Dataset records:
================

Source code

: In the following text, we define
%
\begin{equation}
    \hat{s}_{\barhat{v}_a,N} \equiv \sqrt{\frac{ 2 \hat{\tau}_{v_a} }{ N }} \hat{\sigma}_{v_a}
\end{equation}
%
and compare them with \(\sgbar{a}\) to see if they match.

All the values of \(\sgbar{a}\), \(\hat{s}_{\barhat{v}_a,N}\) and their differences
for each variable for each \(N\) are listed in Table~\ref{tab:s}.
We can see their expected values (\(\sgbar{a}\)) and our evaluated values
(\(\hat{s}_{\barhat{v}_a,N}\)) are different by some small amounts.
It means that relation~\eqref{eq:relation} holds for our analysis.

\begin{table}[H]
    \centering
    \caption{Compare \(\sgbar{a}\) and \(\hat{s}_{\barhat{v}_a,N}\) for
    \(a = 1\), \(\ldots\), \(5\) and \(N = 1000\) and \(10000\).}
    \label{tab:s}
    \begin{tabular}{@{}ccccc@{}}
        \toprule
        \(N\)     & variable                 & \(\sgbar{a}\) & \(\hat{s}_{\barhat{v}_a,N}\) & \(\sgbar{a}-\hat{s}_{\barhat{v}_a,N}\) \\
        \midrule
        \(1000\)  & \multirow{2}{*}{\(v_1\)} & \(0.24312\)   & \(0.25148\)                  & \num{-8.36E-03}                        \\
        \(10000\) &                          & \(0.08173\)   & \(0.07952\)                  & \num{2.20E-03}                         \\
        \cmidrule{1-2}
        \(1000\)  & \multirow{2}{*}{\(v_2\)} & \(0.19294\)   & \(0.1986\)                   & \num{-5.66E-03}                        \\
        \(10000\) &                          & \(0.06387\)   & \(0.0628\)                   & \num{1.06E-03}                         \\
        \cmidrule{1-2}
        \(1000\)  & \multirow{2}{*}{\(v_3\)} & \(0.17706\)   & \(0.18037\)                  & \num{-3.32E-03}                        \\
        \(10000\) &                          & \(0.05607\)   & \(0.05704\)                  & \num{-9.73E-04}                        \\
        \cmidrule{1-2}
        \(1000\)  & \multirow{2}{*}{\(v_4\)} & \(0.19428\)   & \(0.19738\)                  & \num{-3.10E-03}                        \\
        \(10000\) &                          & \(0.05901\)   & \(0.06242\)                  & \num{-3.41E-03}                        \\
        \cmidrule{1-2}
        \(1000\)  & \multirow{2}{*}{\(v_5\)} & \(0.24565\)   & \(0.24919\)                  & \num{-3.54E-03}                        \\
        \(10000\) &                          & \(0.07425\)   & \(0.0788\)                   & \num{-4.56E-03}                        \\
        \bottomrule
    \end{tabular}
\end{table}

================

Your assignment: An exact reproduction of all the entries above is required.

Response below:
Source code

: In the following text, we define
%
\begin{equation}
    \hat{s}_{\barhat{v}_a,N} \equiv \sqrt{\frac{ 2 \hat{\tau}_{v_a} }{ N }} \hat{\sigma}_{v_a}
\end{equation}
%
and compare them with \(\sgbar{a}\) to see if they match.

All the values of \(\sgbar{a}\), \(\hat{s}_{\barhat{v}_a,N}\) and their differences
for each variable for each \(N\) are listed in Table~\ref{tab:s}.
We can see their expected values (\(\sgbar{a}\)) and our evaluated values
(\(\hat{s}_{\barhat{v}_a,N}\)) are different by some small amounts.
It means that relation~\eqref{eq:relation} holds for our analysis.

\begin{table}[H]
    \centering
    \caption{Compare \(\sgbar{a}\) and \(\hat{s}_{\barhat{v}_a,N}\) for
    \(a = 1\), \(\ldots\), \(5\) and \(N = 1000\) and \(10000\).}
    \label{tab:s}
    \begin{tabular}{@{}ccccc@{}}
        \toprule
        \(N\)     & variable                 & \(\sgbar{a}\) & \(\hat{s}_{\barhat{v}_a,N}\) & \(\sgbar{a}-\hat{s}_{\barhat{v}_a,N}\) \\
        \midrule
        \(1000\)  & \multirow{2}{*}{\(v_1\)} & \(0.24312\)   & \(0.25148\)                  & \num{-8.36E-03}                        \\
        \(10000\) &                          & \(0.08173\)   & \(0.07952\)                  & \num{2.20E-03}                         \\
        \cmidrule{1-2}
        \(1000\)  & \multirow{2}{*}{\(v_2\)} & \(0.19294\)   & \(0.1986\)                   & \num{-5.66E-03}                        \\
        \(10000\) &                          & \(0.06387\)   & \(0.0628\)                   & \num{1.06E-03}                         \\
        \cmidrule{1-2}
        \(1000\)  & \multirow{2}{*}{\(v_3\)} & \(0.17706\)   & \(0.18037\)                  & \num{-3.32E-03}                        \\
        \(10000\) &                          & \(0.05607\)   & \(0.05704\)                  & \num{-9.73E-04}                        \\
        \cmidrule{1-2}
        \(1000\)  & \multirow{2}{*}{\(v_4\)} & \(0.19428\)   & \(0.19738\)                  & \num{-3.10E-03}                        \\
        \(10000\) &                          & \(0.05901\)   & \(0.06242\)                  & \num{-3.41E-03}                        \\
        \cmidrule{1-2}
        \(1000\)  & \multirow{2}{*}{\(v_5\)} & \(0.24565\)   & \(0.24919\)                  & \num{-3.54E-03}                        \\
        \(10000\) &                          & \(0.07425\)   & \(0.0788\)                   & \num{-4.56E-03}                        \\
        \bottomrule
    \end{tabular}
\end{table}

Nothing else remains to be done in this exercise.